Over the past year, the Working Group on Racial Justice of faculty, staff, and students implemented decisions relayed in President DeGioia’s speech of February 4. The working group completed its report in the Spring, and President DeGioia approved its recommendations early in the Summer.

Much of the work of the working group focused on the conceptualization of a new Institute for Racial Justice, a university-level institute that would further the research and outreach initiatives of the University. We identified a set of scholars across the university, active in research and outreach relevant to racial justice, including health equity, D.C.-focused research, performance studies and racial justice, prisoners and justice, and race and migration. We expect that large numbers of them will want to affiliate with the Institute when it is functioning. We have mounted a series of external speakers to visit campus over the coming weeks, to heighten attention to such areas.

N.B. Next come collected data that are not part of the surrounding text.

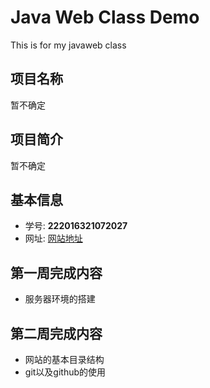 # Java Web Class Demo

This is for my javaweb class

## 项目名称

 暂不确定

## 项目简介

 暂不确定

## 基本信息
- 学号: **222016321072027**
- 网址: [网站地址](http://39.108.81.240:8080/web/index.jsp)


## 第一周完成内容
- 服务器环境的搭建
## 第二周完成内容
- 网站的基本目录结构
- git以及github的使用

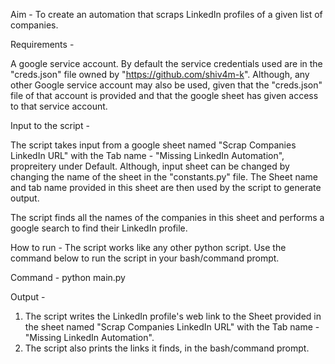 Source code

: Aim - To create an automation that scraps LinkedIn profiles of a given list of companies.

Requirements - 

A google service account. By default the service credentials used are in the "creds.json" file owned by "https://github.com/shiv4m-k". 
Although, any other Google service account may also be used, given that the "creds.json" file of that account is provided and that the google
sheet has given access to that service account.

Input to the script - 

The script takes input from a google sheet named "Scrap Companies LinkedIn URL" with the Tab name - "Missing LinkedIn Automation", propreitery under Default.
Although, input sheet can be changed by changing the name of the sheet in the "constants.py" file. The Sheet name and tab name provided in this sheet are then
used by the script to generate output.

The script finds all the names of the companies in this sheet and performs a google search to find their LinkedIn profile.

How to run - The script works like any other python script. Use the command below to run the script in your bash/command prompt.

Command - python main.py

Output - 

1) The script writes the LinkedIn profile's web link to the Sheet provided in the sheet named "Scrap Companies LinkedIn URL" with the Tab name - "Missing LinkedIn Automation".
2) The script also prints the links it finds, in the bash/command prompt.
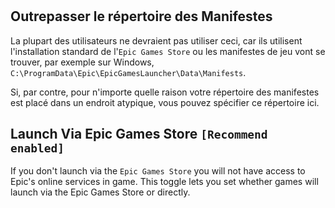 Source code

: #

## Outrepasser le répertoire des Manifestes

La plupart des utilisateurs ne devraient pas utiliser ceci, car ils utilisent l'installation standard de l'`Epic Games Store` ou les manifestes de jeu vont se trouver, par exemple sur Windows, `C:\ProgramData\Epic\EpicGamesLauncher\Data\Manifests`.

Si, par contre, pour n'importe quelle raison votre répertoire des manifestes est placé dans un endroit atypique, vous pouvez spécifier ce répertoire ici.

## Launch Via Epic Games Store `[Recommend enabled]`

If you don't launch via the `Epic Games Store` you will not have access to Epic's online services in game. This toggle lets you set whether games will launch via the Epic Games Store or directly.
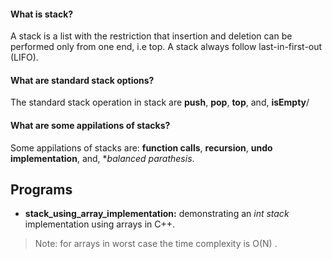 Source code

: #### What is stack? ####
A stack is a list with the restriction that insertion and deletion can be performed only from one end, i.e top. A stack always follow last-in-first-out (LIFO).

#### What are standard stack options? ####
The standard stack operation in stack are **push**, **pop**, **top**, and, **isEmpty**/

#### What are some appilations of stacks? ####
Some appilations of stacks are: **function calls**, **recursion**, **undo implementation**, and, **balanced parathesis*.

## Programs ###
- **stack_using_array_implementation:** demonstrating an *int stack* implementation using arrays in C++. 


> Note: for arrays in worst case the time complexity is O(N)
.
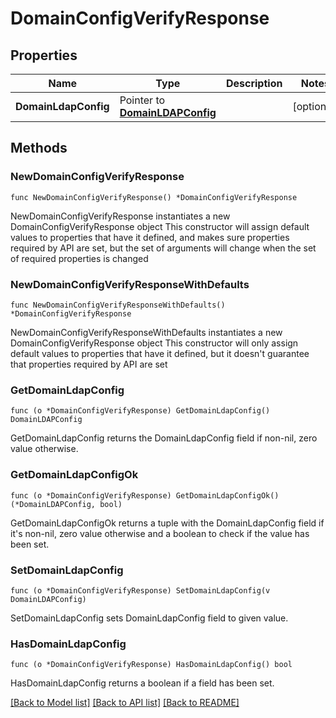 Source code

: # DomainConfigVerifyResponse

## Properties

Name | Type | Description | Notes
------------ | ------------- | ------------- | -------------
**DomainLdapConfig** | Pointer to [**DomainLDAPConfig**](DomainLDAPConfig.md) |  | [optional] 

## Methods

### NewDomainConfigVerifyResponse

`func NewDomainConfigVerifyResponse() *DomainConfigVerifyResponse`

NewDomainConfigVerifyResponse instantiates a new DomainConfigVerifyResponse object
This constructor will assign default values to properties that have it defined,
and makes sure properties required by API are set, but the set of arguments
will change when the set of required properties is changed

### NewDomainConfigVerifyResponseWithDefaults

`func NewDomainConfigVerifyResponseWithDefaults() *DomainConfigVerifyResponse`

NewDomainConfigVerifyResponseWithDefaults instantiates a new DomainConfigVerifyResponse object
This constructor will only assign default values to properties that have it defined,
but it doesn't guarantee that properties required by API are set

### GetDomainLdapConfig

`func (o *DomainConfigVerifyResponse) GetDomainLdapConfig() DomainLDAPConfig`

GetDomainLdapConfig returns the DomainLdapConfig field if non-nil, zero value otherwise.

### GetDomainLdapConfigOk

`func (o *DomainConfigVerifyResponse) GetDomainLdapConfigOk() (*DomainLDAPConfig, bool)`

GetDomainLdapConfigOk returns a tuple with the DomainLdapConfig field if it's non-nil, zero value otherwise
and a boolean to check if the value has been set.

### SetDomainLdapConfig

`func (o *DomainConfigVerifyResponse) SetDomainLdapConfig(v DomainLDAPConfig)`

SetDomainLdapConfig sets DomainLdapConfig field to given value.

### HasDomainLdapConfig

`func (o *DomainConfigVerifyResponse) HasDomainLdapConfig() bool`

HasDomainLdapConfig returns a boolean if a field has been set.


[[Back to Model list]](../README.md#documentation-for-models) [[Back to API list]](../README.md#documentation-for-api-endpoints) [[Back to README]](../README.md)


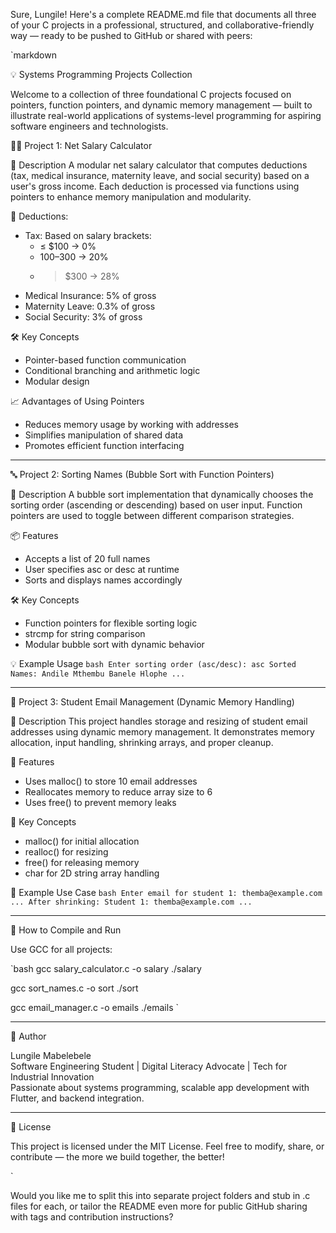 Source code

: Sure, Lungile! Here's a complete README.md file that documents all three of your C projects in a professional, structured, and collaborative-friendly way — ready to be pushed to GitHub or shared with peers:

`markdown

💡 Systems Programming Projects Collection

Welcome to a collection of three foundational C projects focused on pointers, function pointers, and dynamic memory management — built to illustrate real-world applications of systems-level programming for aspiring software engineers and technologists.

👨‍💼 Project 1: Net Salary Calculator

📝 Description
A modular net salary calculator that computes deductions (tax, medical insurance, maternity leave, and social security) based on a user's gross income. Each deduction is processed via functions using pointers to enhance memory manipulation and modularity.

📌 Deductions:
- Tax: Based on salary brackets:
  - ≤ $100 → 0%
  - $100–$300 → 20%
  - > $300 → 28%
- Medical Insurance: 5% of gross
- Maternity Leave: 0.3% of gross
- Social Security: 3% of gross

🛠️ Key Concepts
- Pointer-based function communication
- Conditional branching and arithmetic logic
- Modular design

📈 Advantages of Using Pointers
- Reduces memory usage by working with addresses
- Simplifies manipulation of shared data
- Promotes efficient function interfacing

---

🔤 Project 2: Sorting Names (Bubble Sort with Function Pointers)

📝 Description
A bubble sort implementation that dynamically chooses the sorting order (ascending or descending) based on user input. Function pointers are used to toggle between different comparison strategies.

📦 Features
- Accepts a list of 20 full names
- User specifies asc or desc at runtime
- Sorts and displays names accordingly

🛠️ Key Concepts
- Function pointers for flexible sorting logic
- strcmp for string comparison
- Modular bubble sort with dynamic behavior

💡 Example Usage
`bash
Enter sorting order (asc/desc): asc
Sorted Names:
Andile Mthembu
Banele Hlophe
...
`

---

🧠 Project 3: Student Email Management (Dynamic Memory Handling)

📝 Description
This project handles storage and resizing of student email addresses using dynamic memory management. It demonstrates memory allocation, input handling, shrinking arrays, and proper cleanup.

🧮 Features
- Uses malloc() to store 10 email addresses
- Reallocates memory to reduce array size to 6
- Uses free() to prevent memory leaks

📌 Key Concepts
- malloc() for initial allocation
- realloc() for resizing
- free() for releasing memory
- char for 2D string array handling

🔧 Example Use Case
`bash
Enter email for student 1: themba@example.com
...
After shrinking:
Student 1: themba@example.com
...
`

---

🧪 How to Compile and Run

Use GCC for all projects:

`bash
gcc salary_calculator.c -o salary
./salary

gcc sort_names.c -o sort
./sort

gcc email_manager.c -o emails
./emails
`

---

🙌 Author

Lungile Mabelebele  
Software Engineering Student | Digital Literacy Advocate | Tech for Industrial Innovation  
Passionate about systems programming, scalable app development with Flutter, and backend integration.

---

📌 License

This project is licensed under the MIT License. Feel free to modify, share, or contribute — the more we build together, the better!

`

Would you like me to split this into separate project folders and stub in .c files for each, or tailor the README even more for public GitHub sharing with tags and contribution instructions?
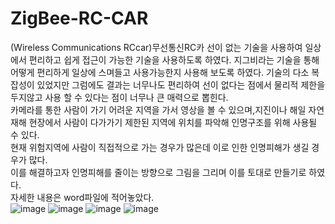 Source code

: # ZigBee-RC-CAR  
(Wireless Communications RCcar)무선통신RC카 선이 없는 기술을 사용하여 일상에서 편리하고 쉽게 접근이 가능한 기술을 사용하도록 하였다. 지그비라는 기술을 통해 어떻게 편리하게 일상에 스며들고 사용가능한지 사용해 보도록 하였다. 
기술의 다소 복잡성이 있었지만 그럼에도 결과는 너무나도 편리하여 선이 없다는 점에서 물리적 제한을 두지않고 사용 할 수 있다는 점이 너무나 큰 매력으로 뽑힌다.  
카메라를 통한 사람이 가기 어려운 지역을 가서 영상을 볼 수 있으며,지진이나 해일 자연재해 현장에서 사람이 다가가기 제한된 지역에 위치를 파악해 인명구조를 위해 사용될 수 있다.  
현재 위험지역에 사람이 직접적으로 가는 경우가 많은데 이로 인한 인명피해가 생길 경우가 많다.   
이를 해결하고자 인명피해를 줄이는 방향으로 그림을 그리며 이를 토대로 만들기로 하였다.    
자세한 내용은 word파일에 적어놓았다.  
![image](https://user-images.githubusercontent.com/58061933/107110293-14e10980-688a-11eb-9025-9391f4674bdf.png)
![image](https://user-images.githubusercontent.com/58061933/107110298-1d394480-688a-11eb-8859-0ca8fa022048.png)
![image](https://user-images.githubusercontent.com/58061933/107110303-24f8e900-688a-11eb-970e-d0202fef4cad.png)
![image](https://user-images.githubusercontent.com/58061933/107110307-2fb37e00-688a-11eb-9a20-cb308a52c527.png)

The working group conceived of an institute that would be a coalition of research programs with different foci. Key themes would examine racial injustice through research on inequalities (e.g., health, education, income, employment, housing, family, environment) and seek justice through research on social structures (e.g., legal, governmental, education systems, medicine, policy, voting, etc.). Broadly, these are:

  • Disparities, Inequality and Difference. What are the sources and dimensions of enduring racial disparities in areas such as health, education, income, housing and employment? How should we understand the impact of family structures and environmental conditions on social and political outcomes? What are the long-term trends and future projections that define racial inequality in the United States?
  • Structures and Solutions. What legal or political structures perpetuate injustice along racial lines? What proven solutions seem to work in areas such as education and medicine to alleviate the power of race as a determinant to community trajectories? How might areas such as banking and voting regulations be transformed to enable full participation in markets and elections?
  • Diasporas, Migrations, Expressions. To what degree is the U.S. experience of race a national, a continental, or even a global phenomenon? How do cognate ways of perceiving and structuring the world, such as ethnicity and gender, intersect with the past and present? Under what conditions do other social groups and structures around the world, such as religion, become “racialized?” How can we understand and analyze the monumental cultural products of the African American experience and their connections to the struggle for justice?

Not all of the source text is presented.